Bernardina Marini "Dina"

"Ricordo che mio papà è rimasto un anno senza ricevere lo stipendio, ma non potevano licenziarlo. Siamo andati tramite i sindacati e gli hanno fatto avere la paga. Fischiava quando respirava, così dal 1962 ha ricevuto la pensione con il 100% di silicosi."

Mi chiamo Bernardina Marini, ma tutti mi chiamano "Dina dal Bèno". Sono nata a Storo nel 1943 ho due figli.
Mio papà si chiamava Gilio Marini ed era del 1913. Già a quattordici anni andava come garzone in miniera per la Maffei a tenere i ferri ad un minatore più anziano che veniva chiamato Bèno. Con il tempo anche mio papà veniva chiamato Bèno e questo è diventato il soprannome della famiglia. È morto a 62 anni a causa della silicosi. Siccome non riusciva più a salire in miniera perché gli mancava il respiro il capo che si chiamava Bristot lo ha trasferito nello stabilimento. È sceso con il suo materasso e le sue cose. Ma il direttore Spreafico non lo voleva in stabilimento perché mio papà non riusciva a fare niente che gli mancava subito il respiro. Allora lo hanno mandato a casa e nel 1961 mio papà è rimasto un anno senza ricevere lo stipendio, ma non potevano licenziarlo. Siamo andati tramite i sindacati e gli hanno fatto avere la paga. Fischiava quando respirava, così dal 1962 ha ricevuto la pensione con il 100% di silicosi.

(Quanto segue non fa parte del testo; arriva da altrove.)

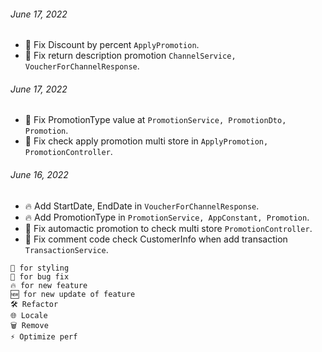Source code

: ###### June 17, 2022

- 🐞 Fix Discount by percent `ApplyPromotion`.
- 🐞 Fix return description promotion `ChannelService, VoucherForChannelResponse`.

###### June 17, 2022

- 🐞 Fix PromotionType value at `PromotionService, PromotionDto, Promotion`.
- 🐞 Fix check apply promotion multi store in `ApplyPromotion, PromotionController`.

###### June 16, 2022

- 🔥 Add StartDate, EndDate in `VoucherForChannelResponse`.
- 🔥 Add PromotionType in `PromotionService, AppConstant, Promotion`.
- 🐞 Fix automactic promotion to check multi store `PromotionController`.
- 🐞 Fix comment code check CustomerInfo when add transaction `TransactionService`.


```
💄 for styling 
🐞 for bug fix
🔥 for new feature
🆕 for new update of feature 
🛠 Refactor 
🌐 Locale
🗑 Remove 
⚡️ Optimize perf
```




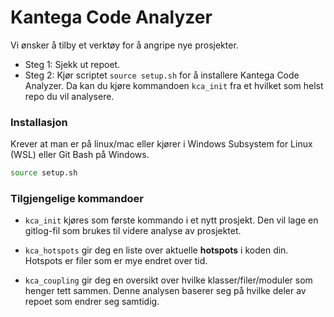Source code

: # Kantega Code Analyzer

Vi ønsker å tilby et verktøy for å angripe nye prosjekter.

* Steg 1:
Sjekk ut repoet.
* Steg 2: Kjør scriptet `source setup.sh` for å installere Kantega Code Analyzer. Da kan du kjøre kommandoen `kca_init` fra et hvilket som helst repo du vil analysere.

### Installasjon

Krever at man er på linux/mac eller kjører i Windows Subsystem for Linux (WSL) eller Git Bash på Windows.
```bash
source setup.sh
```


### Tilgjengelige kommandoer
* `kca_init` kjøres som første kommando i et nytt prosjekt. Den vil lage en gitlog-fil som brukes til videre analyse av prosjektet.

* `kca_hotspots` gir deg en liste over aktuelle **hotspots** i koden din. Hotspots er filer som er mye endret over tid.

* `kca_coupling` gir deg en oversikt over hvilke klasser/filer/moduler som henger tett sammen. Denne analysen baserer seg på hvilke deler av repoet som endrer seg samtidig.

Ho molti ricordi di mio papà che lavorava in miniera in Val Cornèra perché d’estate andavo sempre a fargli compagnia quando restava su a fare la guardia alla polveriera. Andavo su con mio fratello più giovane il sabato e tornavo la domenica sera. Insieme si andava a fare legna oppure nei boschi e ho fatto la mia vita lassù fino a quando mi sono sposata. Dormivamo nei letti degli altri operai che non c’erano e si mangiava pane e funghi raccolti insieme cotti sulle braci. Eravamo molto legati io e mio papà: sul punto di morte ha chiesto a me di prendermi cura della mamma perché era sicuro che gli avrei ubbidito sempre. Mio papà avrebbe fatto di tutto per la famiglia. Per arrotondare andava una volta alla settimana in malga, prendeva il burro lo custodiva all’entrata della miniera dove c’era molto freddo. Poi quando i negozi avevano bisogno portava giù il burro con la teleferica. Io lo aiutavo a fare questa operazione di mettere il burro vicino all’entrata della galleria. Poi ai minatori facevano portare giù i rami di pino per fare le ghirlande.
Fare il minatore era un lavoro rischioso. Basti pensare che quando facevano la volata, a volte l’esplosivo non partiva subito. Mio papà mi raccontava che una volta hanno aspettato un po’ ma siccome non esplodeva, si sono avvicinati. All’improvviso è esploso tutto e per fortuna hanno trovato dei buchi per ripararsi. Ci sono stati momenti brutti, anche perché mio papà ha lavorato in galleria senza l’acqua, quindi ha respirato tutta la polvere ed è per questo che si poi si è ammalato ed è morto per causa della silicosi.